# newbie bit buyer



## HavasuMike (Jun 16, 2014)

I'm fairly new to the routing business. I buy bits as I need them. So far, I have a straight bit and a 45 degree chamfer bit. Now I need a rabbeting bit set. The first two are Freud and they were fairly expensive to me. I don't mind paying the money if I get good quality and I have been happy with the Freud bits. Are there any recommendations for a decent rabbeting set? Any help will be appreciated. I have been using the bits on red oak.


----------



## jw2170 (Jan 24, 2008)

Hi Mike,

Many people just use a straight bit to cut rabbets.

I have a CMT set and it seems to work for me.

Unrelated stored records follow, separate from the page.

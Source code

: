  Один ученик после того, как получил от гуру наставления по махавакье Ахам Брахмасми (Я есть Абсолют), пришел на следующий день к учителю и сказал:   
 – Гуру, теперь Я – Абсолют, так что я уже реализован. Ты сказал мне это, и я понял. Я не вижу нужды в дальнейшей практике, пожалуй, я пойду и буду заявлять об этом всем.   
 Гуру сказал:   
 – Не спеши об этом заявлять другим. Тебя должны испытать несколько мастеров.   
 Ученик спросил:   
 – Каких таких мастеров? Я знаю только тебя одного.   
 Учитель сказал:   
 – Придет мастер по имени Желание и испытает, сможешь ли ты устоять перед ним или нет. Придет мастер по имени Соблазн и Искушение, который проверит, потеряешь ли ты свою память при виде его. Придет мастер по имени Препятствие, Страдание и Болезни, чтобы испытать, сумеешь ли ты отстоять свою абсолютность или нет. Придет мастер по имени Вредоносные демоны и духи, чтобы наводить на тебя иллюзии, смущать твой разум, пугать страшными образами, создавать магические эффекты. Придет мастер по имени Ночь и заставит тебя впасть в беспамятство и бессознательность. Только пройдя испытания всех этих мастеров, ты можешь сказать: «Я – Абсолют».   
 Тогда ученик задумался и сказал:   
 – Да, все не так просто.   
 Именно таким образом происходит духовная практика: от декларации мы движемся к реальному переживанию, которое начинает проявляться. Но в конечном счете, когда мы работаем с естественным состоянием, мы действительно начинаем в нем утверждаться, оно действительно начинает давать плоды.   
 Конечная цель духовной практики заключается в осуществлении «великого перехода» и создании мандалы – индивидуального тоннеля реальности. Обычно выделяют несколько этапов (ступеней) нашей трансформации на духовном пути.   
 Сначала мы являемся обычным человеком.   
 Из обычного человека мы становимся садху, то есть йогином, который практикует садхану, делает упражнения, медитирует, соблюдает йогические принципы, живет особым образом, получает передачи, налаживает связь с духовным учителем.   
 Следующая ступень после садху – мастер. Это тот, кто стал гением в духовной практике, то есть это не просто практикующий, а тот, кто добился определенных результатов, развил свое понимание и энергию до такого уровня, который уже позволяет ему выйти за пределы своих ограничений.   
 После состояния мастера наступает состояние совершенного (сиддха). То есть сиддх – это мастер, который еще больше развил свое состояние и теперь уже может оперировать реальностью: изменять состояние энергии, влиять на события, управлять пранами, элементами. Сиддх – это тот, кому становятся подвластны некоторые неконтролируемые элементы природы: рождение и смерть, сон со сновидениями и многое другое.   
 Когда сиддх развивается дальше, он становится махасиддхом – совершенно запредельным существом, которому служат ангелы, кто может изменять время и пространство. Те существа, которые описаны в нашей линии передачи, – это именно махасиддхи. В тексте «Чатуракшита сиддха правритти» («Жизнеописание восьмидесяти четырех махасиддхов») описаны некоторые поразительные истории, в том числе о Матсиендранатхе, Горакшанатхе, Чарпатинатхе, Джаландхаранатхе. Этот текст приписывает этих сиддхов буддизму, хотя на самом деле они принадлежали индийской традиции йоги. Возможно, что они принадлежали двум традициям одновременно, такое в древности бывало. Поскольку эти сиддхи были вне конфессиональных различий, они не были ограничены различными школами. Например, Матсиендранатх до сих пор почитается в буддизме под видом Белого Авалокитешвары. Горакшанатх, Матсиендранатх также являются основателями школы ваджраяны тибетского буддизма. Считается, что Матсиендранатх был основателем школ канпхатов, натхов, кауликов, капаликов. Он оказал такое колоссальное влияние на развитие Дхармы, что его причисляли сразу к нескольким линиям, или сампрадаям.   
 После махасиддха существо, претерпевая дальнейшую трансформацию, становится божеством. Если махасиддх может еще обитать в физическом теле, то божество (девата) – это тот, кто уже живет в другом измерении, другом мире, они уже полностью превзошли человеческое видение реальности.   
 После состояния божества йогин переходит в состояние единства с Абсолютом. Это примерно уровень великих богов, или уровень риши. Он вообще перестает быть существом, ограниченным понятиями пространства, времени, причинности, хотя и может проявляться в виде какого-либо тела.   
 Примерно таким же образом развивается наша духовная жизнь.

835-001 / 501 / 502 Rabbeting Sets : CARBA-TEC


----------



## Cherryville Chuck (Sep 28, 2010)

Here is a copy of a router bit test from a few years ago by Fine Woodworking magazine. Amana, CMT, and Freud only rated as good. There were a few other surprises in the list. Whiteside has a set like you want and is usually a little cheaper than the big name makers.
I would check Amazon for a price. Most of the time they are the cheapest.


----------



## UlrichJ (Feb 16, 2012)

I bought a set of Whiteside bits from Woodcraft.


----------



## dcrusoe (Apr 28, 2014)

As someone who is both new to the world of routing and a weekend woodworker, I have had (so far) good luck with these bits; Quality Router Bits, Router Tables at Unbeatable Prices - PrecisionBits.com


----------



## alan23 (Jan 3, 2012)

I buy whiteside bits directly or from woodcraft.


----------



## Stick486 (Jan 4, 2013)

I really like my Feuds and CMTs...


----------



## HavasuMike (Jun 16, 2014)

Chuck,
Thanks for the test results. It should be very helpful. The only problem I have with it is the "best value" award for Whiteside. They seem to be the most expensive now. Maybe the award went to their head and they raised their prices.


----------



## HavasuMike (Jun 16, 2014)

James,
I wanted to use my straight bit, but I couldn't figure out how to do it. I have a frame for a box and I want to rout a rabbet on the inside edge so I can inset the box top. I think that I can use a rabbet bit and rout it on the table. That way I won't have to worry about the router tipping and the bearing will limit the depth.


----------



## Cherryville Chuck (Sep 28, 2010)

The rabbet bit will work but you will have rounded corners. You can either square the frame corners or round off the corners of the box lid. I would probably use a chisel for either one and sand a little on the corners of the lid if I went that way.


----------



## HavasuMike (Jun 16, 2014)

I was planning to chisel the corners. I already glued the frame together because I couldn't figure out how to stop the rabbet if I routed it before I put it together. Thanks for your help.


----------